== Work instruction ==
In the listing that follows, the range to quote begins at the line that has "- Climb higher" and ends after the line that has "- Cultural flow"; quote it verbatim and add nothing.

== Source records ==
┄┄┄┄┄┄┄┄┄┄┄┄┄┄┄┄┄┄┄┄

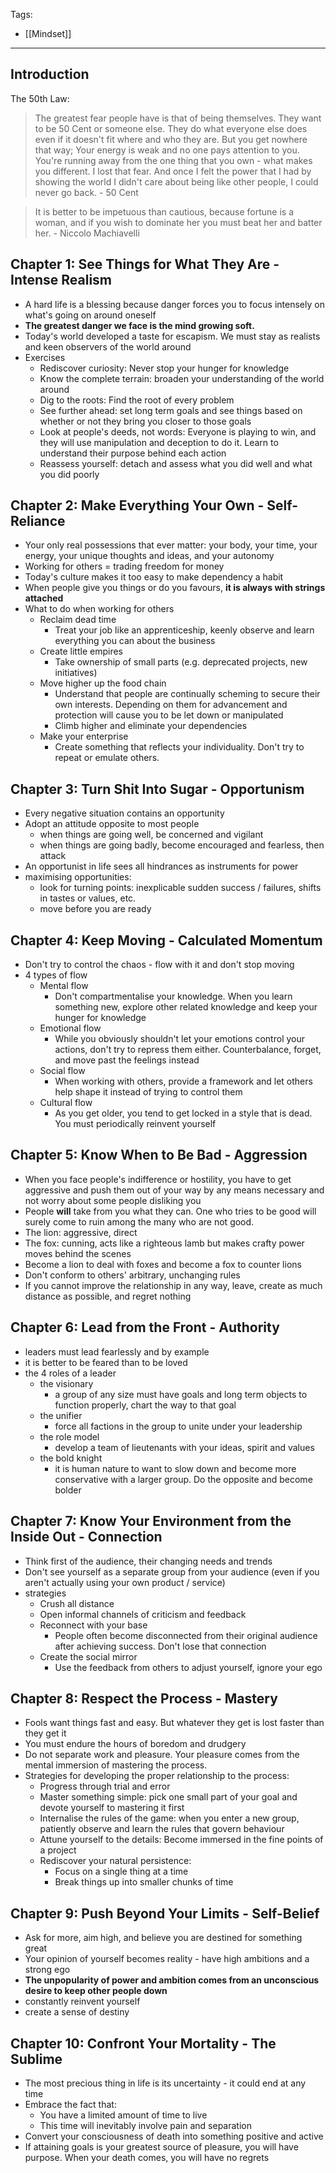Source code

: Tags:
- [[Mindset]]
---
## Introduction

The 50th Law:
>The greatest fear people have is that of being themselves. They want to be 50 Cent or someone else. They do what everyone else does even if it doesn't fit where and who they are. But you get nowhere that way; Your energy is weak and no one pays attention to you. You're running away from the one thing that you own - what makes you different. I lost that fear. And once I felt the power that I had by showing the world I didn't care about being like other people, I could never go back. - 50 Cent

> It is better to be impetuous than cautious, because fortune is a woman, and if you wish to dominate her you must beat her and batter her. - Niccolo Machiavelli

## Chapter 1: See Things for What They Are - Intense Realism
- A hard life is a blessing because danger forces you to focus intensely on what's going on around oneself
- **The greatest danger we face is the mind growing soft.**
- Today's world developed a taste for escapism. We must stay as realists and keen observers of the world around
- Exercises
	- Rediscover curiosity: Never stop your hunger for knowledge
	- Know the complete terrain: broaden your understanding of the world around
	- Dig to the roots: Find the root of every problem
	- See further ahead: set long term goals and see things based on whether or not they bring you closer to those goals
	- Look at people's deeds, not words: Everyone is playing to win, and they will use manipulation and deception to do it. Learn to understand their purpose behind each action
	- Reassess yourself: detach and assess what you did well and what you did poorly

## Chapter 2: Make Everything Your Own - Self-Reliance
- Your only real possessions that ever matter: your body, your time, your energy, your unique thoughts and ideas, and your autonomy
- Working for others = trading freedom for money
- Today's culture makes it too easy to make dependency a habit
- When people give you things or do you favours, **it is always with strings attached**
- What to do when working for others
	- Reclaim dead time
		- Treat your job like an apprenticeship, keenly observe and learn everything you can about the business
	- Create little empires
		- Take ownership of small parts (e.g. deprecated projects, new initiatives)
	- Move higher up the food chain
		- Understand that people are continually scheming to secure their own interests. Depending on them for advancement and protection will cause you to be let down or manipulated
		- Climb higher and eliminate your dependencies
	- Make your enterprise
		- Create something that reflects your individuality. Don't try to repeat or emulate others.

## Chapter 3: Turn Shit Into Sugar - Opportunism
- Every negative situation contains an opportunity
- Adopt an attitude opposite to most people
	- when things are going well, be concerned and vigilant
	- when things are going badly, become encouraged and fearless, then attack
- An opportunist in life sees all hindrances as instruments for power
- maximising opportunities:
	- look for turning points: inexplicable sudden success / failures, shifts in tastes or values, etc.
	- move before you are ready

## Chapter 4: Keep Moving - Calculated Momentum
- Don't try to control the chaos - flow with it and don't stop moving
- 4 types of flow
	- Mental flow
		- Don't compartmentalise your knowledge. When you learn something new, explore other related knowledge and keep your hunger for knowledge
	- Emotional flow
		- While you obviously shouldn't let your emotions control your actions, don't try to repress them either. Counterbalance, forget, and move past the feelings instead
	- Social flow
		- When working with others, provide a framework and let others help shape it instead of trying to control them
	- Cultural flow
		- As you get older, you tend to get locked in a style that is dead. You must periodically reinvent yourself

## Chapter 5: Know When to Be Bad - Aggression
- When you face people's indifference or hostility, you have to get aggressive and push them out of your way by any means necessary and not worry about some people disliking you
- People **will** take from you what they can. One who tries to be good will surely come to ruin among the many who are not good.
- The lion: aggressive, direct
- The fox: cunning, acts like a righteous lamb but makes crafty power moves behind the scenes
- Become a lion to deal with foxes and become a fox to counter lions
- Don't conform to others' arbitrary, unchanging rules
- If you cannot improve the relationship in any way, leave, create as much distance as possible, and regret nothing

## Chapter 6: Lead from the Front - Authority
- leaders must lead fearlessly and by example
- it is better to be feared than to be loved
- the 4 roles of a leader
	- the visionary
		- a group of any size must have goals and long term objects to function properly, chart the way to that goal
	- the unifier
		- force all factions in the group to unite under your leadership
	- the role model
		- develop a team of lieutenants with your ideas, spirit and values
	- the bold knight
		- it is human nature to want to slow down and become more conservative with a larger group. Do the opposite and become bolder

## Chapter 7: Know Your Environment from the Inside Out - Connection
- Think first of the audience, their changing needs and trends
- Don't see yourself as a separate group from your audience (even if you aren't actually using your own product / service)
- strategies
	- Crush all distance
	- Open informal channels of criticism and feedback
	- Reconnect with your base
		- People often become disconnected from their original audience after achieving success. Don't lose that connection
	- Create the social mirror
		- Use the feedback from others to adjust yourself, ignore your ego
## Chapter 8: Respect the Process - Mastery
- Fools want things fast and easy. But whatever they get is lost faster than they get it
- You must endure the hours of boredom and drudgery
- Do not separate work and pleasure. Your pleasure comes from the mental immersion of mastering the process.
- Strategies for developing the proper relationship to the process:
	- Progress through trial and error
	- Master something simple: pick one small part of your goal and devote yourself to mastering it first
	- Internalise the rules of the game: when you enter a new group, patiently observe and learn the rules that govern behaviour
	- Attune yourself to the details: Become immersed in the fine points of a project
	- Rediscover your natural persistence: 
		- Focus on a single thing at a time
		- Break things up into smaller chunks of time

## Chapter 9: Push Beyond Your Limits - Self-Belief
- Ask for more, aim high, and believe you are destined for something great
- Your opinion of yourself becomes reality - have high ambitions and a strong ego
- **The unpopularity of power and ambition comes from an unconscious desire to keep other people down**
- constantly reinvent yourself
- create a sense of destiny

## Chapter 10: Confront Your Mortality - The Sublime
- The most precious thing in life is its uncertainty - it could end at any time
- Embrace the fact that:
	- You have a limited amount of time to live
	- This time will inevitably involve pain and separation
- Convert your consciousness of death into something positive and active
- If attaining goals is your greatest source of pleasure, you will have purpose. When your death comes, you will have no regrets
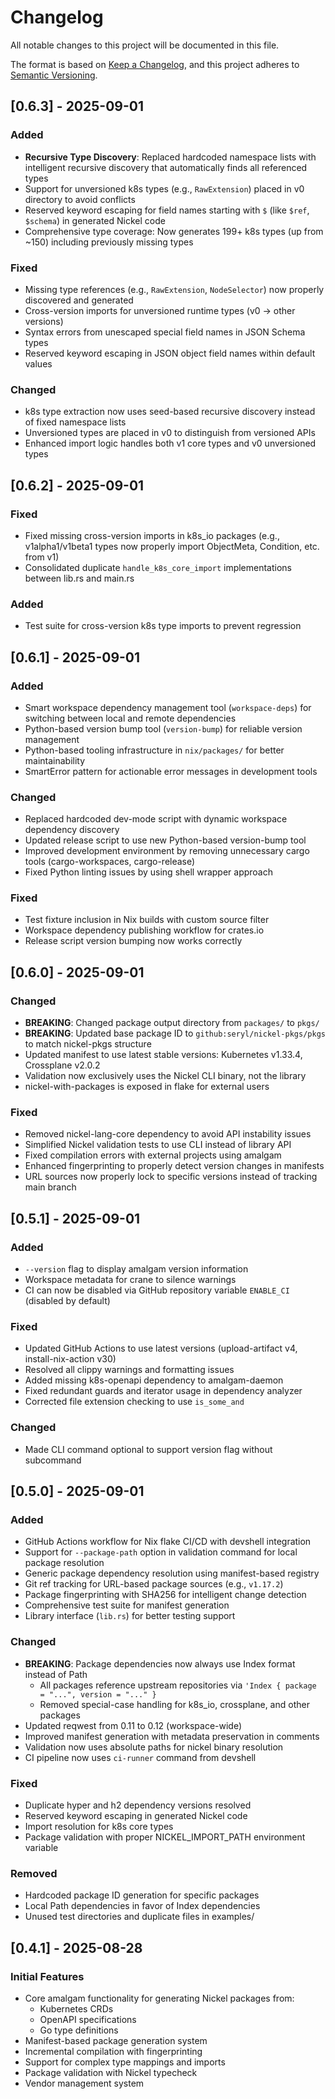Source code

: # Changelog

All notable changes to this project will be documented in this file.

The format is based on [Keep a Changelog](https://keepachangelog.com/en/1.0.0/),
and this project adheres to [Semantic Versioning](https://semver.org/spec/v2.0.0.html).

## [0.6.3] - 2025-09-01

### Added
- **Recursive Type Discovery**: Replaced hardcoded namespace lists with intelligent recursive discovery that automatically finds all referenced types
- Support for unversioned k8s types (e.g., `RawExtension`) placed in v0 directory to avoid conflicts
- Reserved keyword escaping for field names starting with `$` (like `$ref`, `$schema`) in generated Nickel code
- Comprehensive type coverage: Now generates 199+ k8s types (up from ~150) including previously missing types

### Fixed
- Missing type references (e.g., `RawExtension`, `NodeSelector`) now properly discovered and generated
- Cross-version imports for unversioned runtime types (v0 → other versions)
- Syntax errors from unescaped special field names in JSON Schema types
- Reserved keyword escaping in JSON object field names within default values

### Changed
- k8s type extraction now uses seed-based recursive discovery instead of fixed namespace lists
- Unversioned types are placed in v0 to distinguish from versioned APIs
- Enhanced import logic handles both v1 core types and v0 unversioned types

## [0.6.2] - 2025-09-01

### Fixed
- Fixed missing cross-version imports in k8s_io packages (e.g., v1alpha1/v1beta1 types now properly import ObjectMeta, Condition, etc. from v1)
- Consolidated duplicate `handle_k8s_core_import` implementations between lib.rs and main.rs

### Added
- Test suite for cross-version k8s type imports to prevent regression

## [0.6.1] - 2025-09-01

### Added
- Smart workspace dependency management tool (`workspace-deps`) for switching between local and remote dependencies
- Python-based version bump tool (`version-bump`) for reliable version management
- Python-based tooling infrastructure in `nix/packages/` for better maintainability
- SmartError pattern for actionable error messages in development tools

### Changed
- Replaced hardcoded dev-mode script with dynamic workspace dependency discovery
- Updated release script to use new Python-based version-bump tool
- Improved development environment by removing unnecessary cargo tools (cargo-workspaces, cargo-release)
- Fixed Python linting issues by using shell wrapper approach

### Fixed
- Test fixture inclusion in Nix builds with custom source filter
- Workspace dependency publishing workflow for crates.io
- Release script version bumping now works correctly

## [0.6.0] - 2025-09-01

### Changed
- **BREAKING**: Changed package output directory from `packages/` to `pkgs/`
- **BREAKING**: Updated base package ID to `github:seryl/nickel-pkgs/pkgs` to match nickel-pkgs structure
- Updated manifest to use latest stable versions: Kubernetes v1.33.4, Crossplane v2.0.2
- Validation now exclusively uses the Nickel CLI binary, not the library
- nickel-with-packages is exposed in flake for external users

### Fixed
- Removed nickel-lang-core dependency to avoid API instability issues
- Simplified Nickel validation tests to use CLI instead of library API
- Fixed compilation errors with external projects using amalgam
- Enhanced fingerprinting to properly detect version changes in manifests
- URL sources now properly lock to specific versions instead of tracking main branch

## [0.5.1] - 2025-09-01

### Added
- `--version` flag to display amalgam version information
- Workspace metadata for crane to silence warnings
- CI can now be disabled via GitHub repository variable `ENABLE_CI` (disabled by default)

### Fixed
- Updated GitHub Actions to use latest versions (upload-artifact v4, install-nix-action v30)
- Resolved all clippy warnings and formatting issues
- Added missing k8s-openapi dependency to amalgam-daemon
- Fixed redundant guards and iterator usage in dependency analyzer
- Corrected file extension checking to use `is_some_and`

### Changed
- Made CLI command optional to support version flag without subcommand

## [0.5.0] - 2025-09-01

### Added
- GitHub Actions workflow for Nix flake CI/CD with devshell integration
- Support for `--package-path` option in validation command for local package resolution
- Generic package dependency resolution using manifest-based registry
- Git ref tracking for URL-based package sources (e.g., `v1.17.2`)
- Package fingerprinting with SHA256 for intelligent change detection
- Comprehensive test suite for manifest generation
- Library interface (`lib.rs`) for better testing support

### Changed
- **BREAKING**: Package dependencies now always use Index format instead of Path
  - All packages reference upstream repositories via `'Index { package = "...", version = "..." }`
  - Removed special-case handling for k8s_io, crossplane, and other packages
- Updated reqwest from 0.11 to 0.12 (workspace-wide)
- Improved manifest generation with metadata preservation in comments
- Validation now uses absolute paths for nickel binary resolution
- CI pipeline now uses `ci-runner` command from devshell

### Fixed
- Duplicate hyper and h2 dependency versions resolved
- Reserved keyword escaping in generated Nickel code
- Import resolution for k8s core types
- Package validation with proper NICKEL_IMPORT_PATH environment variable

### Removed
- Hardcoded package ID generation for specific packages
- Local Path dependencies in favor of Index dependencies
- Unused test directories and duplicate files in examples/

## [0.4.1] - 2025-08-28

### Initial Features
- Core amalgam functionality for generating Nickel packages from:
  - Kubernetes CRDs
  - OpenAPI specifications
  - Go type definitions
- Manifest-based package generation system
- Incremental compilation with fingerprinting
- Support for complex type mappings and imports
- Package validation with Nickel typecheck
- Vendor management system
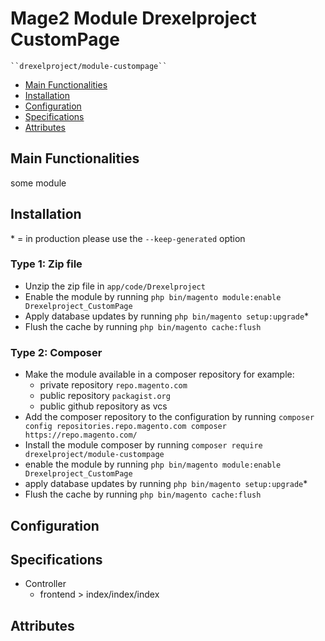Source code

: # Mage2 Module Drexelproject CustomPage

    ``drexelproject/module-custompage``

 - [Main Functionalities](#markdown-header-main-functionalities)
 - [Installation](#markdown-header-installation)
 - [Configuration](#markdown-header-configuration)
 - [Specifications](#markdown-header-specifications)
 - [Attributes](#markdown-header-attributes)


## Main Functionalities
some module

## Installation
\* = in production please use the `--keep-generated` option

### Type 1: Zip file

 - Unzip the zip file in `app/code/Drexelproject`
 - Enable the module by running `php bin/magento module:enable Drexelproject_CustomPage`
 - Apply database updates by running `php bin/magento setup:upgrade`\*
 - Flush the cache by running `php bin/magento cache:flush`

### Type 2: Composer

 - Make the module available in a composer repository for example:
    - private repository `repo.magento.com`
    - public repository `packagist.org`
    - public github repository as vcs
 - Add the composer repository to the configuration by running `composer config repositories.repo.magento.com composer https://repo.magento.com/`
 - Install the module composer by running `composer require drexelproject/module-custompage`
 - enable the module by running `php bin/magento module:enable Drexelproject_CustomPage`
 - apply database updates by running `php bin/magento setup:upgrade`\*
 - Flush the cache by running `php bin/magento cache:flush`


## Configuration




## Specifications

 - Controller
	- frontend > index/index/index


## Attributes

┄┄┄┄┄┄┄┄┄┄┄┄┄┄┄┄┄┄┄┄

== Answer to the exercise ==
		- Climb higher and eliminate your dependencies
	- Make your enterprise
		- Create something that reflects your individuality. Don't try to repeat or emulate others.

## Chapter 3: Turn Shit Into Sugar - Opportunism
- Every negative situation contains an opportunity
- Adopt an attitude opposite to most people
	- when things are going well, be concerned and vigilant
	- when things are going badly, become encouraged and fearless, then attack
- An opportunist in life sees all hindrances as instruments for power
- maximising opportunities:
	- look for turning points: inexplicable sudden success / failures, shifts in tastes or values, etc.
	- move before you are ready

## Chapter 4: Keep Moving - Calculated Momentum
- Don't try to control the chaos - flow with it and don't stop moving
- 4 types of flow
	- Mental flow
		- Don't compartmentalise your knowledge. When you learn something new, explore other related knowledge and keep your hunger for knowledge
	- Emotional flow
		- While you obviously shouldn't let your emotions control your actions, don't try to repress them either. Counterbalance, forget, and move past the feelings instead
	- Social flow
		- When working with others, provide a framework and let others help shape it instead of trying to control them
	- Cultural flow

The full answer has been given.